En Pañales: La Historia Vitivinícola y Ampelográfica de Sanlúcar de Barrameda

A principios del siglo XIX, España se encontraba a la vanguardia de la investigación científica en ampelografía y enología gracias a Simón de Rojas Clemente y Rubio, y Esteban Boutelou. Ambos, sabios, liberales y humanistas, impulsaron estas disciplinas con visión universal.

Boutelou y Clemente estaban radicados en Sanlúcar de Barrameda cuando sus obras más importantes fueron publicadas en 1807 por la Imprenta Villalpando de Madrid. Sus libros son pioneros en viticultura y ampelografía, y se consideran entre los más importantes jamás escritos en estas materias.

Tras la edición de estas obras, en 1808 llegaron el Motín de Aranjuez y la invasión napoleónica.
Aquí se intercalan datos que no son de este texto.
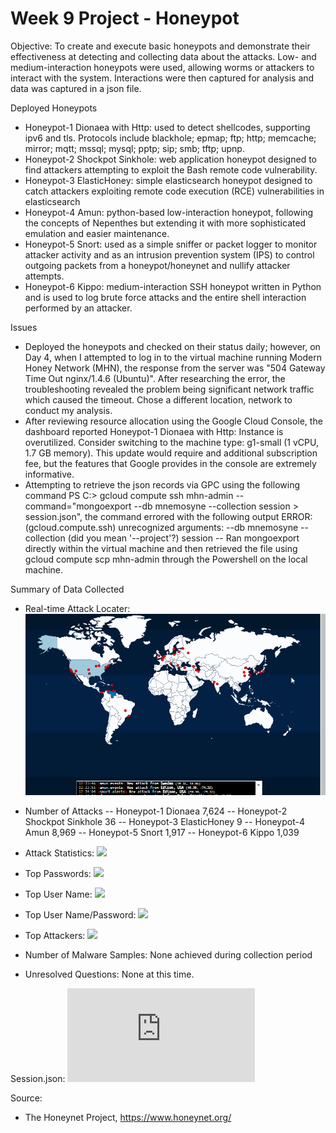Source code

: # Week 9 Project - Honeypot

Objective:  To create and execute basic honeypots and demonstrate their effectiveness at detecting and collecting data about the attacks. Low- and medium-interaction honeypots were used, allowing worms or attackers to interact with the system.  Interactions were then captured for analysis and data was captured in a json file.

Deployed Honeypots
- Honeypot-1 Dionaea with Http: used to detect shellcodes, supporting ipv6 and tls. Protocols include blackhole; epmap; ftp; http; memcache; mirror; mqtt; mssql; mysql; pptp; sip; smb; tftp; upnp.
- Honeypot-2 Shockpot Sinkhole: web application honeypot designed to find attackers attempting to exploit the Bash remote code vulnerability.
- Honeypot-3 ElasticHoney: simple elasticsearch honeypot designed to catch attackers exploiting remote code execution (RCE) vulnerabilities in elasticsearch
- Honeypot-4 Amun: python-based low-interaction honeypot, following the concepts of Nepenthes but extending it with more sophisticated emulation and easier maintenance.
- Honeypot-5 Snort: used as a simple sniffer or packet logger to monitor attacker activity and as an intrusion prevention system (IPS) to control outgoing packets from a honeypot/honeynet and nullify attacker attempts.
- Honeypot-6 Kippo: medium-interaction SSH honeypot written in Python and is used to log brute force attacks and the entire shell interaction performed by an attacker.

Issues
- Deployed the honeypots and checked on their status daily; however, on Day 4, when I attempted to log in to the virtual machine running Modern Honey Network (MHN), the response from the server was "504 Gateway Time Out nginx/1.4.6 (Ubuntu)".  After researching the error, the troubleshooting revealed the problem being significant network traffic which caused the timeout.  Chose a different location, network to conduct my analysis.
- After reviewing resource allocation using the Google Cloud Console, the dashboard reported Honeypot-1 Dionaea with Http: Instance is overutilized. Consider switching to the machine type: g1-small (1 vCPU, 1.7 GB memory).  This update would require and additional subscription fee, but the features that Google provides in the console are extremely informative.
- Attempting to retrieve the json records via GPC using the following command PS C:\> gcloud compute ssh mhn-admin --command="mongoexport --db mnemosyne --collection session > session.json", the command errored with the following output
  ERROR: (gcloud.compute.ssh) unrecognized arguments:
    --db mnemosyne
    --collection (did you mean '--project'?)  session
  -- Ran mongoexport directly within the virtual machine and then retrieved the file using gcloud compute scp mhn-admin through the Powershell on the local machine.

Summary of Data Collected
- Real-time Attack Locater: ![](https://github.com/Shaimice/Week9/blob/master/Map.gif)

- Number of Attacks
  -- Honeypot-1 Dionaea               7,624
  -- Honeypot-2 Shockpot Sinkhole        36
  -- Honeypot-3 ElasticHoney              9
  -- Honeypot-4 Amun                  8,969
  -- Honeypot-5 Snort                 1,917
  -- Honeypot-6 Kippo                 1,039

- Attack Statistics: ![](https://github.com/Shaimice/Week9/blob/master/Honeypots/Slide5.jpeg)
- Top Passwords: ![](https://github.com/Shaimice/Week9/blob/master/Honeypot/Slide1.jpeg)
- Top User Name: ![](https://github.com/Shaimice/Week9/blob/master/Honeypots/Slide2.jpeg)
- Top User Name/Password: ![](https://github.com/Shaimice/Week9/blob/master/Honeypots/Slide3.jpeg)
- Top Attackers: ![](https://github.com/Shaimice/Week9/blob/master/Honeypots/Slide4.jpeg)

- Number of Malware Samples:  None achieved during collection period

- Unresolved Questions: None at this time.

Session.json: ![](https://github.com/Shaimice/Week9/blob/master/session.json)

Source:
- The Honeynet Project, https://www.honeynet.org/
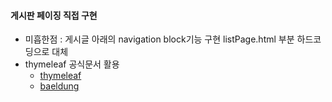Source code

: #### 게시판 페이징 직접 구현
- 미흡한점 : 게시글 아래의 navigation block기능 구현 listPage.html 부분 하드코딩으로 대체
- thymeleaf 공식문서 활용
  - [thymeleaf](https://www.thymeleaf.org/doc/tutorials/2.1/usingthymeleaf.html)
  - [baeldung](https://www.baeldung.com/spring-thymeleaf-pagination)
Después de la retirada de los invasores y el fin de la Ilustración, se impuso el absolutismo, dejando un país devastado.

Boutelou y Clemente son figuras capitales en la historia universal de la vitivinicultura y de la ampelografía, en el contexto de su paso por Sanlúcar de Barrameda, ciudad vinatera donde encontraron su destino.

El desprecio al conocimiento y la envidia son formas de estupidez humana. El desinterés hacia el saber fue común en España, donde, según Pío Baroja, pensar llevaba a morir de hambre.

En 1808, la turba enaltecida arrasó el Jardín Botánico de la Paz en Sanlúcar de Barrameda, un símbolo del trato privilegiado que Godoy había dado a la ciudad.

Simón de Rojas Clemente y Rubio y Esteban de Boutelou en Sanlúcar

La presencia de Simón de Rojas Clemente y Rubio, y de Esteban de Boutelou en Sanlúcar de Barrameda fue breve en comparación con sus trabajos en el Real Jardín Botánico de Madrid, en el Real Sitio de Aranjuez o con las exploraciones de Simón de Rojas en el Reino de Granada.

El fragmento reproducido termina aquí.